Problem to solve —
Transcribe the records below. Leave nothing out and change nothing.

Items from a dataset
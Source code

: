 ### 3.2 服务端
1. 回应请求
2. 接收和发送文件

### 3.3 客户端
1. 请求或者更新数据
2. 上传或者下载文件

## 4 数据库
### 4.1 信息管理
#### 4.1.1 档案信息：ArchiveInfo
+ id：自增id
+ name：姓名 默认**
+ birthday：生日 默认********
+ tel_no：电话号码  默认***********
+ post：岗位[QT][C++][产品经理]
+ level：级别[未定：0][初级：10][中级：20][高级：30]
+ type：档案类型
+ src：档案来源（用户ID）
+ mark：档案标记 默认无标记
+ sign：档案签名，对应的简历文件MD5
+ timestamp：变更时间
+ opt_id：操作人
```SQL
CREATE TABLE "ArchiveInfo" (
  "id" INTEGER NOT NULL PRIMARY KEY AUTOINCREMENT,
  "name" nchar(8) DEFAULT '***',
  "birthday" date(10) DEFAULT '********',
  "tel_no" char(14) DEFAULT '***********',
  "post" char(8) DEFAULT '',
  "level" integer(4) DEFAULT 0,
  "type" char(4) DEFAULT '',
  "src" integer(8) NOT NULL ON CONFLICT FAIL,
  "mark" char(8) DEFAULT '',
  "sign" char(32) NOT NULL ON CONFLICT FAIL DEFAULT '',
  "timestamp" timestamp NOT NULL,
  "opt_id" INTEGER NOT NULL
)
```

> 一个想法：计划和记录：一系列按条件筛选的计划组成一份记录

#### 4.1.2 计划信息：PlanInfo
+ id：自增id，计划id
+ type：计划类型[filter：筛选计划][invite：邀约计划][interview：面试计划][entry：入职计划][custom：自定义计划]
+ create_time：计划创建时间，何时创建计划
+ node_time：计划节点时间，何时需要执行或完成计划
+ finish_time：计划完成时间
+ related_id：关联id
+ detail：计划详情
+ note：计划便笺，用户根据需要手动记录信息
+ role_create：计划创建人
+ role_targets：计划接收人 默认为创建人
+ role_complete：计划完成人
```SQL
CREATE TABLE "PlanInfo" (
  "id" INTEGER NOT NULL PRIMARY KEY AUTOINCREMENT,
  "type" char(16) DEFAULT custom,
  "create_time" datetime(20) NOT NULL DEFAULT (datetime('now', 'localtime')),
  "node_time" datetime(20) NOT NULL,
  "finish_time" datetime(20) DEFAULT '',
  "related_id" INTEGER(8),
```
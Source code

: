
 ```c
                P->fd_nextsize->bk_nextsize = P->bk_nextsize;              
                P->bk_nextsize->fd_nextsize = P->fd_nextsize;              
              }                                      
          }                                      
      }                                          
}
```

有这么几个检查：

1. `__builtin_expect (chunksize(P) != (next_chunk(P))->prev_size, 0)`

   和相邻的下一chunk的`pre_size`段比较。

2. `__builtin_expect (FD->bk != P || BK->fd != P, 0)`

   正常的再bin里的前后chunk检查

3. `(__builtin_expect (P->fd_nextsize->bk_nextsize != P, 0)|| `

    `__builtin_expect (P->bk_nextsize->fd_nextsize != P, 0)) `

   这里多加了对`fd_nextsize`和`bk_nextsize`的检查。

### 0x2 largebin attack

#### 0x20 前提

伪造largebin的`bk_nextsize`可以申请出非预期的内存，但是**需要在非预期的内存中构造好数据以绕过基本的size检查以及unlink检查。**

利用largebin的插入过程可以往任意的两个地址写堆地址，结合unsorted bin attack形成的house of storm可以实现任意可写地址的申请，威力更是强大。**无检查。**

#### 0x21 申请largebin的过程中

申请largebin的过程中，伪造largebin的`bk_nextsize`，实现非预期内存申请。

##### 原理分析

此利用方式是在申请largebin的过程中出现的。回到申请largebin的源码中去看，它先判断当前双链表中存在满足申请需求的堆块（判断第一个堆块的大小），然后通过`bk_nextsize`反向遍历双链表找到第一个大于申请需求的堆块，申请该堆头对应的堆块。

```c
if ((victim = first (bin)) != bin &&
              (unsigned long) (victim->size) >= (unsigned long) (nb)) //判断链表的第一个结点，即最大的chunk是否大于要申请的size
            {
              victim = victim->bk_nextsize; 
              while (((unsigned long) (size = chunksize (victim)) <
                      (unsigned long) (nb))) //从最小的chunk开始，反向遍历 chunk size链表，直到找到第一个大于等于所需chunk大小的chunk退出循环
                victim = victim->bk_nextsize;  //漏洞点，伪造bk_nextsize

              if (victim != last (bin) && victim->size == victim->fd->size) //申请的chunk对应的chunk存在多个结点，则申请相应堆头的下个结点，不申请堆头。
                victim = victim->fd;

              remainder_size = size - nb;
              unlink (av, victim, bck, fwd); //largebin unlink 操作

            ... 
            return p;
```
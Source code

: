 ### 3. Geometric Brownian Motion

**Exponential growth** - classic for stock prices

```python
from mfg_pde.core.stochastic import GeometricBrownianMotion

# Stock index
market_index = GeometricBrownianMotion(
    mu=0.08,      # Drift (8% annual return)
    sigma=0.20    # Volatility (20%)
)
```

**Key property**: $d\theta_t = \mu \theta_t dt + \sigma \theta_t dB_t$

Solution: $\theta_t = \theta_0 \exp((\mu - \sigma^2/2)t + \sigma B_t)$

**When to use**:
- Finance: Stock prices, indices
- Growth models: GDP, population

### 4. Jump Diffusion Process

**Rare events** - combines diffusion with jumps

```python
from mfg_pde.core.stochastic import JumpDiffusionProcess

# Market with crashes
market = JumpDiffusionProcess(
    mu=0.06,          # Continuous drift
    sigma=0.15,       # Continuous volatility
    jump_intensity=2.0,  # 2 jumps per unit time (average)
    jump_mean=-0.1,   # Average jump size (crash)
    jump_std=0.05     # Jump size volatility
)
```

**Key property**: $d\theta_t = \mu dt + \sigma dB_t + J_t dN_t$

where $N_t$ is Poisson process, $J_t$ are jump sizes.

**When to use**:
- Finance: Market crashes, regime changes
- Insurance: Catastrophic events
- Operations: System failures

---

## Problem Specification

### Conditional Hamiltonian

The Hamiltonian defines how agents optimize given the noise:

Response to this task —
Source code

: ### 3.2 服务端
1. 回应请求
2. 接收和发送文件

### 3.3 客户端
1. 请求或者更新数据
2. 上传或者下载文件

## 4 数据库
### 4.1 信息管理
#### 4.1.1 档案信息：ArchiveInfo
+ id：自增id
+ name：姓名 默认**
+ birthday：生日 默认********
+ tel_no：电话号码  默认***********
+ post：岗位[QT][C++][产品经理]
+ level：级别[未定：0][初级：10][中级：20][高级：30]
+ type：档案类型
+ src：档案来源（用户ID）
+ mark：档案标记 默认无标记
+ sign：档案签名，对应的简历文件MD5
+ timestamp：变更时间
+ opt_id：操作人
```SQL
CREATE TABLE "ArchiveInfo" (
  "id" INTEGER NOT NULL PRIMARY KEY AUTOINCREMENT,
  "name" nchar(8) DEFAULT '***',
  "birthday" date(10) DEFAULT '********',
  "tel_no" char(14) DEFAULT '***********',
  "post" char(8) DEFAULT '',
  "level" integer(4) DEFAULT 0,
  "type" char(4) DEFAULT '',
  "src" integer(8) NOT NULL ON CONFLICT FAIL,
  "mark" char(8) DEFAULT '',
  "sign" char(32) NOT NULL ON CONFLICT FAIL DEFAULT '',
  "timestamp" timestamp NOT NULL,
  "opt_id" INTEGER NOT NULL
)
```

> 一个想法：计划和记录：一系列按条件筛选的计划组成一份记录

#### 4.1.2 计划信息：PlanInfo
+ id：自增id，计划id
+ type：计划类型[filter：筛选计划][invite：邀约计划][interview：面试计划][entry：入职计划][custom：自定义计划]
+ create_time：计划创建时间，何时创建计划
+ node_time：计划节点时间，何时需要执行或完成计划
+ finish_time：计划完成时间
+ related_id：关联id
+ detail：计划详情
+ note：计划便笺，用户根据需要手动记录信息
+ role_create：计划创建人
+ role_targets：计划接收人 默认为创建人
+ role_complete：计划完成人
```SQL
CREATE TABLE "PlanInfo" (
  "id" INTEGER NOT NULL PRIMARY KEY AUTOINCREMENT,
  "type" char(16) DEFAULT custom,
  "create_time" datetime(20) NOT NULL DEFAULT (datetime('now', 'localtime')),
  "node_time" datetime(20) NOT NULL,
  "finish_time" datetime(20) DEFAULT '',
  "related_id" INTEGER(8),
```
Source code

:
 ```c
                P->fd_nextsize->bk_nextsize = P->bk_nextsize;              
                P->bk_nextsize->fd_nextsize = P->fd_nextsize;              
              }                                      
          }                                      
      }                                          
}
```

有这么几个检查：

1. `__builtin_expect (chunksize(P) != (next_chunk(P))->prev_size, 0)`

   和相邻的下一chunk的`pre_size`段比较。

2. `__builtin_expect (FD->bk != P || BK->fd != P, 0)`

   正常的再bin里的前后chunk检查

3. `(__builtin_expect (P->fd_nextsize->bk_nextsize != P, 0)|| `

    `__builtin_expect (P->bk_nextsize->fd_nextsize != P, 0)) `

   这里多加了对`fd_nextsize`和`bk_nextsize`的检查。

### 0x2 largebin attack

#### 0x20 前提

伪造largebin的`bk_nextsize`可以申请出非预期的内存，但是**需要在非预期的内存中构造好数据以绕过基本的size检查以及unlink检查。**

利用largebin的插入过程可以往任意的两个地址写堆地址，结合unsorted bin attack形成的house of storm可以实现任意可写地址的申请，威力更是强大。**无检查。**

#### 0x21 申请largebin的过程中

申请largebin的过程中，伪造largebin的`bk_nextsize`，实现非预期内存申请。

##### 原理分析

此利用方式是在申请largebin的过程中出现的。回到申请largebin的源码中去看，它先判断当前双链表中存在满足申请需求的堆块（判断第一个堆块的大小），然后通过`bk_nextsize`反向遍历双链表找到第一个大于申请需求的堆块，申请该堆头对应的堆块。

```c
if ((victim = first (bin)) != bin &&
              (unsigned long) (victim->size) >= (unsigned long) (nb)) //判断链表的第一个结点，即最大的chunk是否大于要申请的size
            {
              victim = victim->bk_nextsize; 
              while (((unsigned long) (size = chunksize (victim)) <
                      (unsigned long) (nb))) //从最小的chunk开始，反向遍历 chunk size链表，直到找到第一个大于等于所需chunk大小的chunk退出循环
                victim = victim->bk_nextsize;  //漏洞点，伪造bk_nextsize

              if (victim != last (bin) && victim->size == victim->fd->size) //申请的chunk对应的chunk存在多个结点，则申请相应堆头的下个结点，不申请堆头。
                victim = victim->fd;

              remainder_size = size - nb;
              unlink (av, victim, bck, fwd); //largebin unlink 操作

            ... 
            return p;
```
Source code

: ### 3. Geometric Brownian Motion

**Exponential growth** - classic for stock prices

```python
from mfg_pde.core.stochastic import GeometricBrownianMotion

# Stock index
market_index = GeometricBrownianMotion(
    mu=0.08,      # Drift (8% annual return)
    sigma=0.20    # Volatility (20%)
)
```

**Key property**: $d\theta_t = \mu \theta_t dt + \sigma \theta_t dB_t$

Solution: $\theta_t = \theta_0 \exp((\mu - \sigma^2/2)t + \sigma B_t)$

**When to use**:
- Finance: Stock prices, indices
- Growth models: GDP, population

### 4. Jump Diffusion Process

**Rare events** - combines diffusion with jumps

```python
from mfg_pde.core.stochastic import JumpDiffusionProcess

# Market with crashes
market = JumpDiffusionProcess(
    mu=0.06,          # Continuous drift
    sigma=0.15,       # Continuous volatility
    jump_intensity=2.0,  # 2 jumps per unit time (average)
    jump_mean=-0.1,   # Average jump size (crash)
    jump_std=0.05     # Jump size volatility
)
```

**Key property**: $d\theta_t = \mu dt + \sigma dB_t + J_t dN_t$

where $N_t$ is Poisson process, $J_t$ are jump sizes.

**When to use**:
- Finance: Market crashes, regime changes
- Insurance: Catastrophic events
- Operations: System failures

---

## Problem Specification

### Conditional Hamiltonian

The Hamiltonian defines how agents optimize given the noise:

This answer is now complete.